Jolie Bookspan, M.Ed, PhD, FAWM
David from Belgium has been a success story and valuable contributor. He frequently makes us photos and movies showing how to fix pain and unhealthful fitness using Fitness Fixer techniques. He first left a comment on a post in 2007:

"I'm training to be a yoga teacher and I'd love to teach the right things to my pupils such as good posture. Your insights are very inspirational. After struggling with minor but persistent knee pain for some years, I was diagnosed with seriously fallen arches recently. I'm not really flat-footed, but ankles that drop inwards too much. (I could clearly see that on the video my podiatrist made of me walking on bare feet). In a week I'll be getting new orthotics. Though, after reading a patient's testimony on your site I decided to try and use my feet differently. So now on my walks to and from my day job I'm trying to walk 'right'. Rolling on the entire foot, heel to toes, leaning more on the sides and using all five toes. It feels awkward though and I notice that I often forget it. I wonder if this will 'fix' my feet eventually? Anyway, thanks for sharing your knowledge!"

I replied that it "fixes" arch positioning as soon as you do it.
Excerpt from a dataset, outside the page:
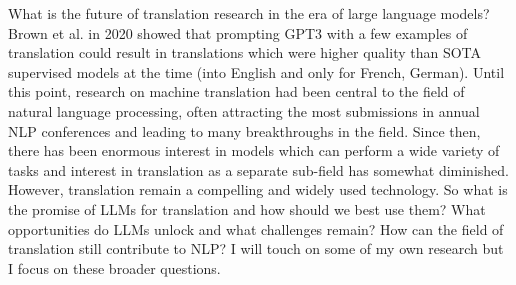 What is the future of translation research in the era of large language models? Brown et al. in 2020 showed that prompting GPT3 with a few examples of translation could result in translations which were higher quality than SOTA supervised models at the time (into English and only for French, German). Until this point, research on machine translation had been central to the field of natural language processing, often attracting the most submissions in annual NLP conferences and leading to many breakthroughs in the field. Since then, there has been enormous interest in models which can perform a wide variety of tasks and interest in translation as a separate sub-field has somewhat diminished. However, translation remain a compelling and widely used technology. So what is the promise of LLMs for translation and how should we best use them? What opportunities do LLMs unlock and what challenges remain? How can the field of translation still contribute to NLP? I will touch on some of my own research but I focus on these broader questions.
It is natural to control how you stand and move - the whole intent of functioning in a healthy way in life, and the intent of yoga (supposedly). It seems at odds to say that yoga teaches body awareness, strength, or positioning, then let ankles slump without control, and purchase devices to do it for you. Once you understand the purpose, it will not be awkward. It is the same as any other good posture.

Since then, David has consistently made good use of these materials, and shared many success stories. He has fixed various pain producing habits for himself and his students, fixed his mother's herniated lumbar disc by showing her healthy bending around the house - Bending Right is Fitness as a Lifestyle, and developed a new yoga system of healthier movement - Getting the Right Yoga Medicine.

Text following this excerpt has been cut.